Le président français François Hollande et son homologue mexicain, Enrique Pena Nieto, lors d'une réunion du G20 à Saint Petersbourg, le 6 septembre 2013.
Le président français François Hollande et son homologue mexicain, Enrique Pena Nieto, lors d'une réunion du G20 à Saint Petersbourg, le 6 septembre 2013. - AFP PHOTO / JACQUES WITT

Ce sera le point d’orgue du réchauffement des liens entre le Mexique et la France. La visite d’Etat que François Hollande entame ce jeudi au Mexique, à l'invitation du président Enrique Pena Nieto, doit permettre de confirmer le renouveau des relations bilatérales entre les deux pays, malmenées par l’«affaire» Florence Cassez.

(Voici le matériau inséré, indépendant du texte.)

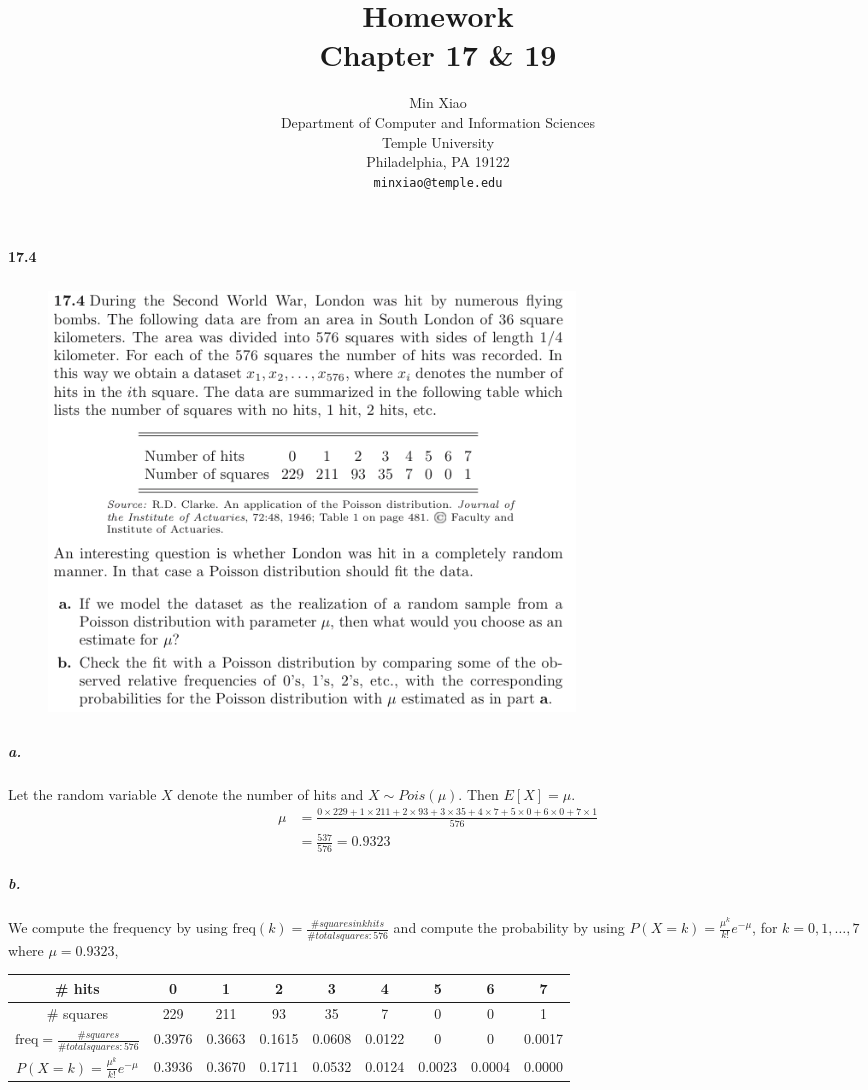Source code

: \documentclass{article} %
\title{Homework \\
Chapter 17 \& 19}
\author{
Min Xiao\\
Department of Computer and Information Sciences\\
Temple University\\
Philadelphia, PA 19122 \\
\texttt{minxiao@temple.edu} \\
}
\begin{document}
\maketitle

\paragraph*{17.4} 
\begin{figure}[h!]
\centering
\includegraphics[width=5.5in, height=4.5in]{1.png}
\end{figure}

\subparagraph*{a.} Let the random variable $X$ denote the number of hits and $X \sim Pois(\mu)$. Then $E[X] = \mu$. 
\begin{align*}
\mu & = \frac{0\times 229 + 1\times 211 + 2\times 93 + 3 \times 35 + 4 \times 7 + 5 \times 0 + 6\times 0 + 7\times 1}{576}\\
& = \frac{537}{576} = 0.9323
\end{align*}

\subparagraph*{b.} 
We compute the frequency by using $\text{freq}(k)=\frac{\#squares in k hits}{\#total squares:576}$ and compute the probability by using $P(X=k) = \frac{\mu^k}{k!}e^{-\mu}$, for $k=0,1, \ldots, 7$ where $\mu =0.9323$, 
\begin{table}[h!]
\centering
\begin{tabular}{ccccccccc} \\ \hline \hline 
\# hits & 0 & 1 & 2 & 3 & 4 & 5 & 6 & 7 \\ \hline
\# squares & 229 & 211 & 93 & 35 & 7 & 0 & 0 & 1 \\ \hline
$\text{freq}=\frac{\#squares}{\#total squares:576}$ &
0.3976 & 0.3663  &   0.1615   &  0.0608  &   0.0122    &     0    &     0  &  0.0017\\
$P(X=k) = \frac{\mu^k}{k!}e^{-\mu}$ & 
 0.3936  &  0.3670  &  0.1711  &  0.0532 &   0.0124  &  0.0023  &  0.0004 &   0.0000 \\
\hline \hline
\end{tabular}
\end{table}
\end{document}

«Cette visite d’Etat vient confirmer le réchauffement des liens diplomatiques entre le Mexique et la France, tombés à un niveau historiquement bas sous les présidences de Felipe Calderón et Nicolas Sarkozy», rappelle Gaspard Estrada, analyste politique à l’Observatoire politique de l'Amérique latine et des Caraïbes (OPALC) de Sciences Po.

Un symbole fort

La libération, le 23 janvier 2013, de la Française Florence Cassez, détenue sept ans au Mexique pour complicité d'enlèvement «a été un événement important du point de vue diplomatique. Cela faisait plusieurs années que cette affaire empoisonnait les relations entre la France et le Mexique», rappelle Jaime Aragon, doctorant à l’Institut des Hautes Etudes de l'Amérique latine (IHEAL), soulignant que l’alternance politique qu’ont connue les deux pays en 2012 ont permis de réchauffer les relations.

«Cela a amené les deux parties à repartir de zéro en quelque sorte, en essayant de laisser de côté ce qui s’était passé», continue le spécialiste. Et ce renouveau est tel que, une fois la visite d’Etat de François Hollande terminée, le président mexicain Enrique Peña Nieto viendra à son tour en visite en France fin 2014.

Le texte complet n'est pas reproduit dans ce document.